As Cloudbeds’ CEO Adam Harris said on the Hotel Tech Insider podcast, a successful hotel operation relies on five pillars. The first three have always existed: finding and retaining customers, improving the guest journey, and improving operations. The fourth pillar is data. Thanks to digitalization, there’s no lack of it in hotels.
However, this abundance risks being siloed across too many platforms. “Data is everywhere. The average number of systems that are powering a hotel is 19 right now,” Harris noted. This challenge creates the need for the fifth pillar: intelligence—the ability to control all the data points generated by the other four and derive insight from them. “That’s where harnessing the correct forms of AI creates superhuman front desk staff, better guest experiences, better ways of reaching guests, more revenues from guests, and better customer journeys overall,” said Harris.
Multimodal AI is one of these essential technologies. The ability to communicate using different formats has always been a hallmark of human interaction. Multimodality transforms AI from smart software into an expert assistant, bringing it closer to how humans think and operate.
Multimodal AI systems are more resilient to noise and missing data. If one modality is unreliable, unavailable, or incomplete, the system can depend on others to ensure consistent and accurate outputs.

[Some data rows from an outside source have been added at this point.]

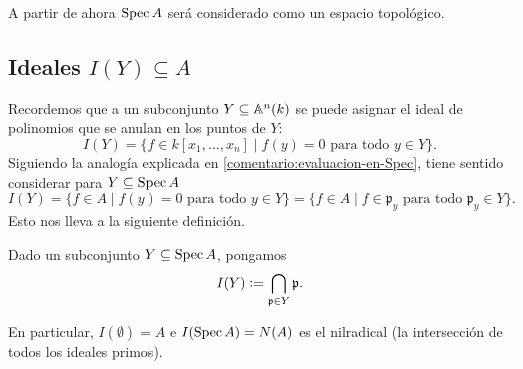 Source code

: \documentclass{article}
\numberwithin{equation}{section}
\theoremstyle{definition}
\begin{document}
A partir de ahora $\Spec A$ será considerado como un espacio topológico.

\subsection{Ideales $I (Y) \subseteq A$}

Recordemos que a un subconjunto $Y \subseteq \AA^n (k)$ se puede asignar
el ideal de polinomios que se anulan en los puntos de $Y$:
$$I (Y) = \{ f \in k [x_1,\ldots,x_n] \mid f (y) = 0 \text{ para todo }y\in Y \}.$$
Siguiendo la analogía explicada en \ref{comentario:evaluacion-en-Spec}, tiene
sentido considerar para $Y \subseteq \Spec A$
\[ I (Y) = \{ f \in A \mid f (y) = 0\text{ para todo }y\in Y \} =
   \{ f \in A \mid f\in\mathfrak{p}_y\text{ para todo }\mathfrak{p}_y\in Y \}. \]
Esto nos lleva a la siguiente definición.

\begin{definicion}
  \label{dfn:ideal-I}
  Dado un subconjunto $Y \subseteq \Spec A$, pongamos
  $$I (Y) \dfn \bigcap_{\mathfrak{p} \in Y} \mathfrak{p}.$$
\end{definicion}

En particular, $I (\emptyset) = A$ e $I (\Spec A) = N (A)$ es el nilradical
(la intersección de todos los ideales primos).
\end{document}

5 ways hotels can use multi-modal AI
The potential of multi-modal AI in hospitality is endless. Here are five examples of its possible uses.
1. Answering guest queries
If a guest asks via chat what equipment the gym offers, the AI can instantly locate stored images or videos of the gym, generate a descriptive text based on them, and send it to the guest. This approach combines visual and textual data to deliver accurate, engaging responses quickly, enhancing the guest experience.

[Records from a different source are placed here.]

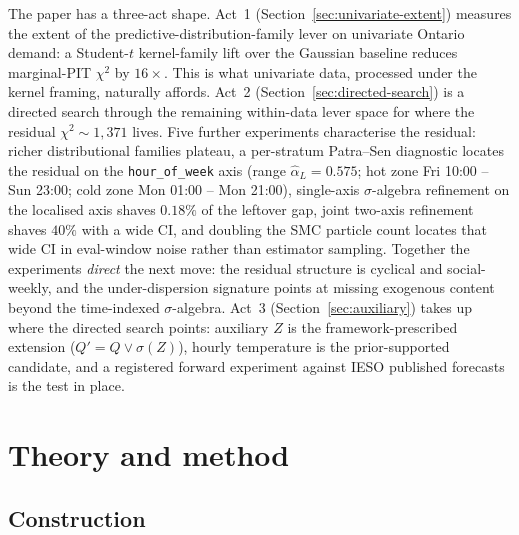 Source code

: The paper has a three-act shape. Act~1
(Section~\ref{sec:univariate-extent}) measures the extent of the
predictive-distribution-family lever on univariate Ontario demand:
a Student-$t$ kernel-family lift over the Gaussian baseline
reduces marginal-PIT $\chi^2$ by $16\times$. This is what
univariate data, processed under the kernel framing, naturally
affords. Act~2 (Section~\ref{sec:directed-search}) is a directed
search through the remaining within-data lever space for where
the residual $\chi^2 \sim 1{,}371$ lives. Five further experiments
characterise the residual: richer distributional families plateau,
a per-stratum Patra--Sen diagnostic locates the residual on the
\texttt{hour\_of\_week} axis (range $\hat\alpha_L = 0.575$; hot
zone Fri 10:00 -- Sun 23:00; cold zone Mon 01:00 -- Mon 21:00),
single-axis $\sigma$-algebra refinement on the localised axis
shaves $0.18\%$ of the leftover gap, joint two-axis refinement
shaves $40\%$ with a wide CI, and doubling the SMC particle count
locates that wide CI in eval-window noise rather than estimator
sampling. Together the experiments \emph{direct} the next move:
the residual structure is cyclical and social-weekly, and the
under-dispersion signature points at missing exogenous content
beyond the time-indexed $\sigma$-algebra. Act~3
(Section~\ref{sec:auxiliary}) takes up where the directed search
points: auxiliary $Z$ is the framework-prescribed extension
($Q' = Q \vee \sigma(Z)$), hourly temperature is the
prior-supported candidate, and a registered forward experiment
against IESO published forecasts is the test in place.


\section{Theory and method}
\label{sec:method}

\subsection{Construction}
\label{sec:construction}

2. Upselling amenities and services
If a traveler enquires about family-friendly room options, the AI can combine visual and contextual data (e.g., room availability and the number of travelers) to present an image of a standard room while suggesting an upgrade to a family room, highlighting its additional space and features. If the traveler accepts, the AI can confirm the booking and send a payment link automatically.
3. Improving event planning
Multimodal AI can review images or videos of layouts from past events alongside guest feedback to identify what worked best. This helps teams replicate successful setups more efficiently, whether for corporate events, weddings, or conferences.
This functionality also supports room configurations. For example, if a couple is celebrating an anniversary, AI can detect this note in their guest profile and alert housekeeping. The team can then configure the room based on past setups – including a chilled bottle of champagne and rose petals.
4. Maintenance
Multimodal AI can analyze diverse data sources—maintenance logs and images or videos —to detect and address problems in hotel rooms, such as clogged drains or weak wifi.
Say that a guest reports a leaky tap to the front desk, maintenance can request a picture ahead of investigating the issue to determine a plan of action before heading up to the room. After the issue is fixed, the front office can then thank the guest for their patience and offer a voucher to compensate for the inconvenience caused.
5. Ad optimization
Before launching a marketing campaign, multimodal AI can analyze data from previous ones to identify which visuals and messages performed best. This information is used to create highly engaging ads and landing pages.
Cloudbeds: Using multi-modal AI to transform hotel operations
Cloudbeds Intelligence, coming in 2025, is an AI layer built into the Cloudbeds platform that leverages casual and multimodal AI to boost revenue, optimize time and costs, and improve the guest experience.
Cloudbeds Intelligence leverages multimodal AI to transform staff training and enablement, helping teams standardize processes and respond to guest queries fast to improve satisfaction and capitalize on revenue-generating opportunities.